▶ _What you need to do_: Nothing outside the stretch is wanted. Repeat exactly the lines of the listing below from the one that contains "## YearInCentury.54" through the one that contains "### familyName", both ends included.

▶ _Excerpted records_:

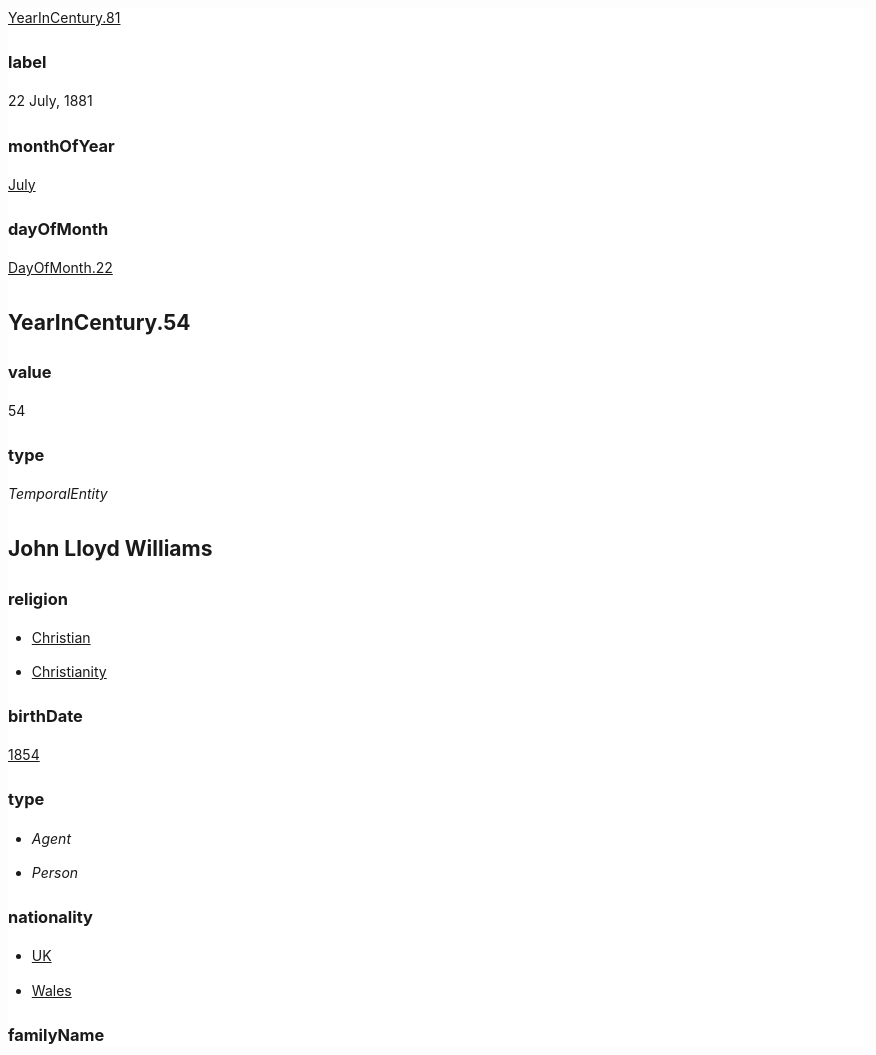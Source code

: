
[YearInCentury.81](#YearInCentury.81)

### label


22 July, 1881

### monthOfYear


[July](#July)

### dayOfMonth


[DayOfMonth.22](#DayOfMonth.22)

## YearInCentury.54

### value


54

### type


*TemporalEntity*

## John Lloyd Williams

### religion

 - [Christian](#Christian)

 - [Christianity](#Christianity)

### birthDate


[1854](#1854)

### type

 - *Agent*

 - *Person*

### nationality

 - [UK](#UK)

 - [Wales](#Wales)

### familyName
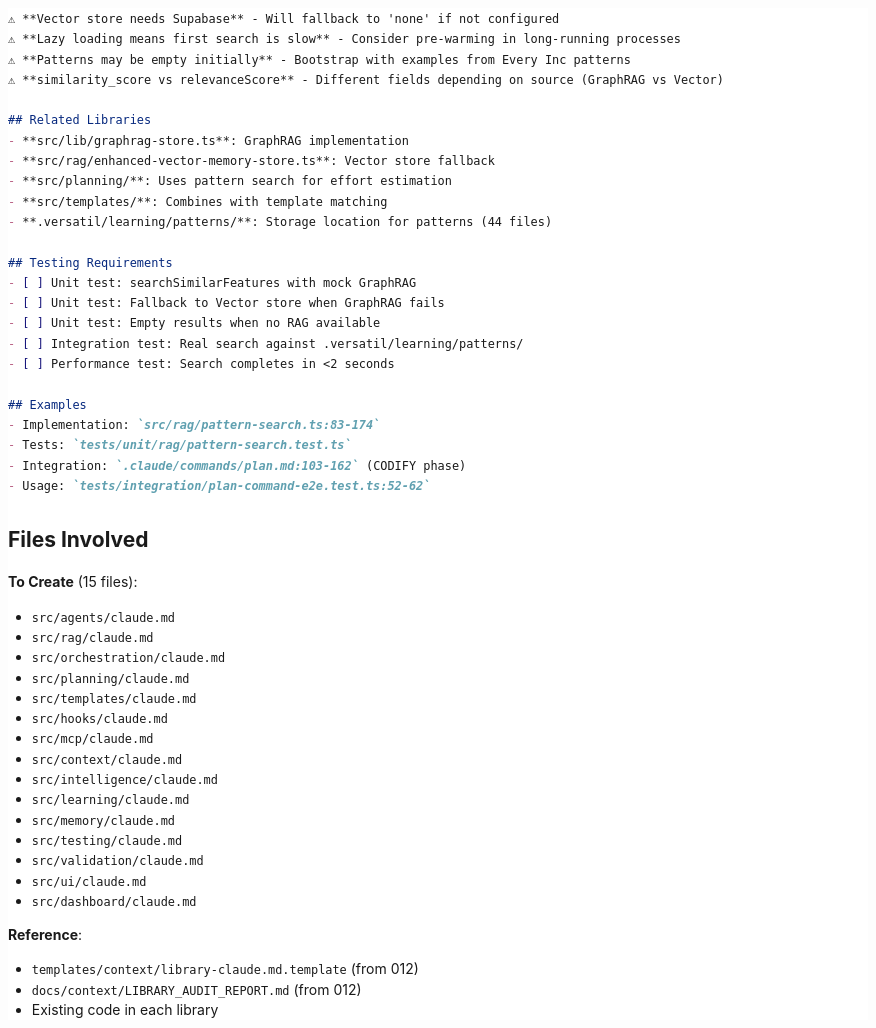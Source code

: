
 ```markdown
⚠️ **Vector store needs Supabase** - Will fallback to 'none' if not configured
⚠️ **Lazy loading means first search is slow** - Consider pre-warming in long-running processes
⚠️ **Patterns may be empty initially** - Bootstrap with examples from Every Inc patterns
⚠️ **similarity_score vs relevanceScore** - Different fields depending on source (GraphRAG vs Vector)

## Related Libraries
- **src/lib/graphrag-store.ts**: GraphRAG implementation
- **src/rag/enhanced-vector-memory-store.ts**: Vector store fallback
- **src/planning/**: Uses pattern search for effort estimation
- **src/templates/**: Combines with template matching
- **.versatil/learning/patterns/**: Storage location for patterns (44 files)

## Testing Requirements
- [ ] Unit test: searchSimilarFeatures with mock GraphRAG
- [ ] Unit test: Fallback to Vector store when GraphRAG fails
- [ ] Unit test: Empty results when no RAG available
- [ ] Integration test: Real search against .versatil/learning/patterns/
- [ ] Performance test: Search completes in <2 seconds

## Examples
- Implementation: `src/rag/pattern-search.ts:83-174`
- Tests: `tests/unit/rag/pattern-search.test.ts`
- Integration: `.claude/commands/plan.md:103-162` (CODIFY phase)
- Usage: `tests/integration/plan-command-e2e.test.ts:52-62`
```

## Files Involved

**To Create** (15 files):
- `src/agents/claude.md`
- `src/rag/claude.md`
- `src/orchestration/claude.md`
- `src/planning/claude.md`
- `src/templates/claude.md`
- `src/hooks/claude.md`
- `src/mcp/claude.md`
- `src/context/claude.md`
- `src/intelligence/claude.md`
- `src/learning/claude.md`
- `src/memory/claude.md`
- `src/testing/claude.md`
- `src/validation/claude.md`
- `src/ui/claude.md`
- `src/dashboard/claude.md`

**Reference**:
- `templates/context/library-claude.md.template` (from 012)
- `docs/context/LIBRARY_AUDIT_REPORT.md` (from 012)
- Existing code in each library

▶ _Problem solution_:
## YearInCentury.54

### value


54

### type


*TemporalEntity*

## John Lloyd Williams

### religion

 - [Christian](#Christian)

 - [Christianity](#Christianity)

### birthDate


[1854](#1854)

### type

 - *Agent*

 - *Person*

### nationality

 - [UK](#UK)

 - [Wales](#Wales)

### familyName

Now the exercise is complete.